И дальше в том же духе.

Кто-то было и на это пробовал отвечать: давай-давай, но Алевтина уже сурово скомандовала "подъём". И сама от себя обругала нас, головных, чтобы в другой раз не плюхались, куда ни попадя.

Впрочем, до последней стоянки, на реке Колоче, было уже рукой подать.

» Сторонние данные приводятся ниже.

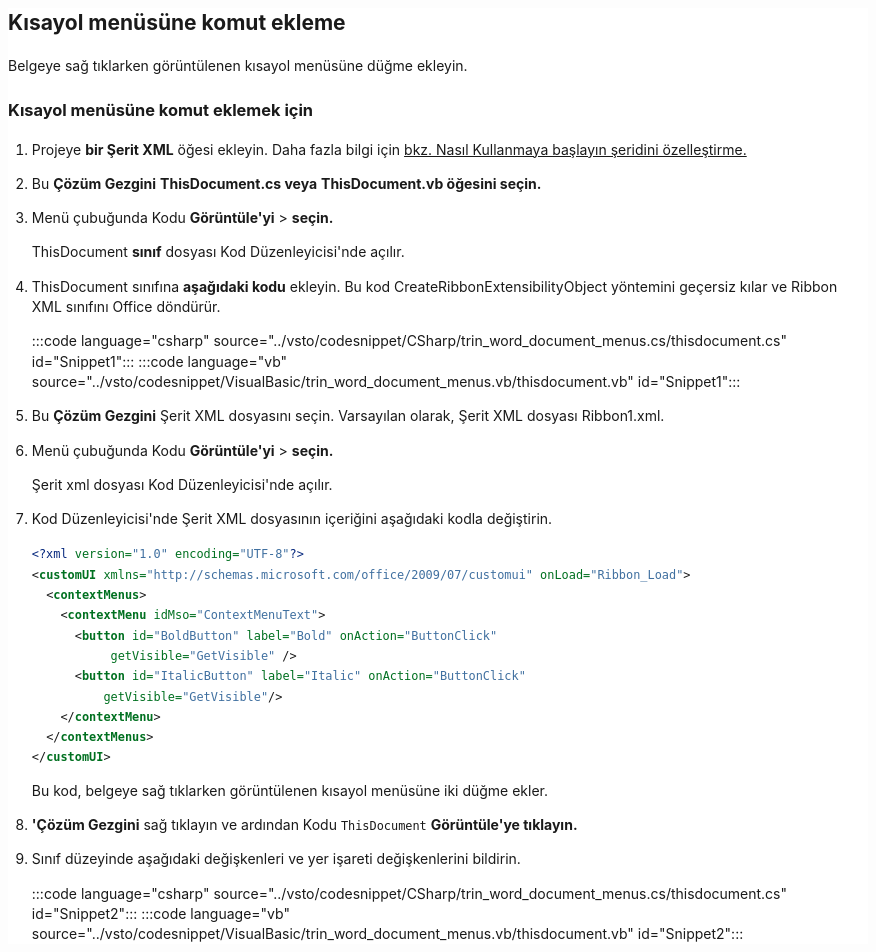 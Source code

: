 ## <a name="add-commands-to-a-shortcut-menu"></a><a name="BKMK_AddCmndsShortMenu"></a> Kısayol menüsüne komut ekleme
 Belgeye sağ tıklarken görüntülenen kısayol menüsüne düğme ekleyin.

### <a name="to-add-commands-to-a-shortcut-menu"></a>Kısayol menüsüne komut eklemek için

1. Projeye **bir Şerit XML** öğesi ekleyin. Daha fazla bilgi için [bkz. Nasıl Kullanmaya başlayın şeridini özelleştirme.](../vsto/how-to-get-started-customizing-the-ribbon.md)

2. Bu **Çözüm Gezgini** **ThisDocument.cs veya** **ThisDocument.vb öğesini seçin.**

3. Menü çubuğunda Kodu **Görüntüle'yi**  >  **seçin.**

     ThisDocument **sınıf** dosyası Kod Düzenleyicisi'nde açılır.

4. ThisDocument sınıfına **aşağıdaki kodu** ekleyin. Bu kod CreateRibbonExtensibilityObject yöntemini geçersiz kılar ve Ribbon XML sınıfını Office döndürür.

     :::code language="csharp" source="../vsto/codesnippet/CSharp/trin_word_document_menus.cs/thisdocument.cs" id="Snippet1":::
     :::code language="vb" source="../vsto/codesnippet/VisualBasic/trin_word_document_menus.vb/thisdocument.vb" id="Snippet1":::

5. Bu **Çözüm Gezgini** Şerit XML dosyasını seçin. Varsayılan olarak, Şerit XML dosyası Ribbon1.xml.

6. Menü çubuğunda Kodu **Görüntüle'yi**  >  **seçin.**

     Şerit xml dosyası Kod Düzenleyicisi'nde açılır.

7. Kod Düzenleyicisi'nde Şerit XML dosyasının içeriğini aşağıdaki kodla değiştirin.

    ```xml
    <?xml version="1.0" encoding="UTF-8"?>
    <customUI xmlns="http://schemas.microsoft.com/office/2009/07/customui" onLoad="Ribbon_Load">
      <contextMenus>
        <contextMenu idMso="ContextMenuText">
          <button id="BoldButton" label="Bold" onAction="ButtonClick"
               getVisible="GetVisible" />
          <button id="ItalicButton" label="Italic" onAction="ButtonClick"
              getVisible="GetVisible"/>
        </contextMenu>
      </contextMenus>
    </customUI>
    ```

     Bu kod, belgeye sağ tıklarken görüntülenen kısayol menüsüne iki düğme ekler.

8. **'Çözüm Gezgini** sağ tıklayın ve ardından Kodu `ThisDocument` **Görüntüle'ye tıklayın.**

9. Sınıf düzeyinde aşağıdaki değişkenleri ve yer işareti değişkenlerini bildirin.

     :::code language="csharp" source="../vsto/codesnippet/CSharp/trin_word_document_menus.cs/thisdocument.cs" id="Snippet2":::
     :::code language="vb" source="../vsto/codesnippet/VisualBasic/trin_word_document_menus.vb/thisdocument.vb" id="Snippet2":::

Весь следующий день заняла экскурсия на Бородинское поле. Там действительно было, что посмотреть. Несколько поколений мемориальных работников постарались на славу. Сравнительно небольшой музей умело был выстроен на противостоянии колоритных фигур Кутузова и Наполеона. Так же просвещали посетителей и экскурсоводы. Как только слушателей утомлял Кутузов, Наполеон сразу приходил к нему на подмогу, а через несколько минут уже Наполеона выручал Кутузов. В результате осмотр музея прошел очень живо.

Потом с холма батареи Раевского мы пытались обозреть всё поле. Мне, к сожалению, это не удалось. Да, широко видна местность, покрытая перелесками, но мало ли таких приходилось видеть. Думаю, что если бы даже нас подняли на вертолете, представить картину сражения мы всё равно вряд ли бы сумели. Очень уж огромным было Бородинское поле.

К вечеру вернулись на речку Колочу в свой лагерь. Следующий день был запланирован под последнюю дневку, но как видно силы у Алевтины Васильевны были на исходе. Еще одного непредсказуемого вечера после дня отдыха, да еще к концу похода, ей явно не хотелось. Ближе к обеду мы услышали:

– Сейчас обедаем, отдыхаем, а потом сворачиваемся. В ночь выступаем на Можайск.

Народ впал в уныние и недоумение. Как будто действительно никто не понимал, зачем затеян этот ночной переход. После часа-другого шушуканья Сашка Романов подошел ко мне:

–Зачем это нужно? Неужели нельзя подождать до утра. Татьяна тоже не хочет идти ночью. И Ольга против, тоже, считай, начальник. Надо бы всем подойти к Алевтине.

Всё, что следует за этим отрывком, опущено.